HokieKen thank you for the idea but the only ones I can get are the barbed ones, but I may try to cut the barbed points and drill 3 holes, that might work … Thank you for the advise !!!


----------



## andyboy (Jun 9, 2009)

Have you got an actual picture of your job?


----------



## steliart (Jan 15, 2011)

andyboy… just a mobile snapshot of the top not the legs right now, that's why I put the sketches up Andy


----------



## jerryminer (Jun 15, 2014)

Drill an over-sized hole and epoxy in your threaded inserts?

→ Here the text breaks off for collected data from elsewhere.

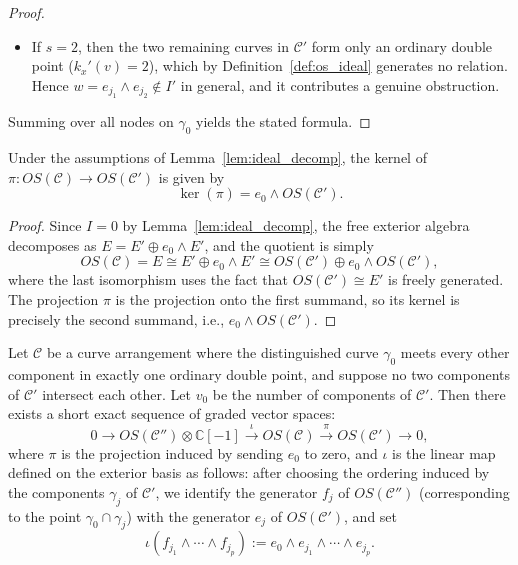 \documentclass[article,11pt]{amsart} \numberwithin{equation}{section}
\numberwithin{equation}{section}
\begin{document}
{\begin{proof}
\begin{itemize}
		\item If $s=2$, then the two remaining curves in $\mathcal C'$ form only an ordinary double point ($k_x'(v)=2$), which by Definition~\ref{def:os_ideal} generates no relation. Hence $w=e_{j_1}\wedge e_{j_2}\notin I'$ in general, and it contributes a genuine obstruction.
	\end{itemize}
	
	Summing over all nodes on $\gamma_0$ yields the stated formula.
\end{proof}



\begin{lm}
	\label{lem:kernel_decomp}
	Under the assumptions of Lemma~\ref{lem:ideal_decomp}, the kernel of
	$\pi: OS(\mathcal C) \longrightarrow OS(\mathcal C')$ is given by
	\[
	\ker(\pi) = e_0 \wedge OS(\mathcal C').
	\]
\end{lm}

\begin{proof}
	Since $I = 0$ by Lemma~\ref{lem:ideal_decomp}, the free exterior algebra
	decomposes as $E = E' \oplus e_0 \wedge E'$, and the quotient is simply
	\[
	OS(\mathcal C) = E \cong E' \oplus e_0 \wedge E'
	\cong OS(\mathcal C') \oplus e_0 \wedge OS(\mathcal C'),
	\]
	where the last isomorphism uses the fact that $OS(\mathcal C') \cong E'$
	is freely generated. The projection $\pi$ is the projection onto the
	first summand, so its kernel is precisely the second summand, i.e.,
	$e_0 \wedge OS(\mathcal C')$.
\end{proof}

\begin{thm}
	\label{thm:categorified_dr}
	Let $\mathcal C$ be a curve arrangement where the distinguished curve
	$\gamma_0$ meets every other component in exactly one ordinary double point,
	and suppose no two components of $\mathcal C'$ intersect each other.
	Let $v_0$ be the number of components of $\mathcal C'$.
	Then there exists a short exact sequence of graded vector spaces:
	\[
	0 \longrightarrow OS(\mathcal C'') \otimes \mathbb{C}[-1]
	\xrightarrow{\,\iota\,}
	OS(\mathcal C)
	\xrightarrow{\,\pi\,}
	OS(\mathcal C')
	\longrightarrow 0,
	\]
	where $\pi$ is the projection induced by sending $e_0$ to zero, and $\iota$
	is the linear map defined on the exterior basis as follows: after choosing
	the ordering induced by the components $\gamma_j$ of $\mathcal C'$, we
	identify the generator $f_j$ of $OS(\mathcal C'')$ (corresponding to the
	point $\gamma_0 \cap \gamma_j$) with the generator $e_j$ of $OS(\mathcal C')$,
	and set
	\[
	\iota(f_{j_1} \wedge \cdots \wedge f_{j_p})
	:= e_0 \wedge e_{j_1} \wedge \cdots \wedge e_{j_p}.
	\]
\end{thm}

}
\end{document}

To keep the internal threads clean, coat a bolt with Vaseline and thread it into the insert while the epoxy sets.


----------



## bondogaposis (Dec 18, 2011)

I would use mortise and tenons if it were my design. But since you have likely already cut the legs to length, it is too late for tenons. In this situation I would opt for loose tenons.


----------



## steliart (Jan 15, 2011)

jerryminer thanks for the advise that is also a possibility like the t-nuts epoxy and screws


----------



## steliart (Jan 15, 2011)

bondogaposis wanted a mechanical fastening method as the legs are not stationed but attached to the drop leaf sides thus folding with them, thats why didnt use mortise and tenons although I used them to connect the triangular top part of the leg… thank you


----------



## papadan (Mar 6, 2009)

Why do you need to bolt the legs on?


----------



## steliart (Jan 15, 2011)

papadan because are movable folding leaf legs and 1 inch thick only so i believe a through the top fastening will be stronger


----------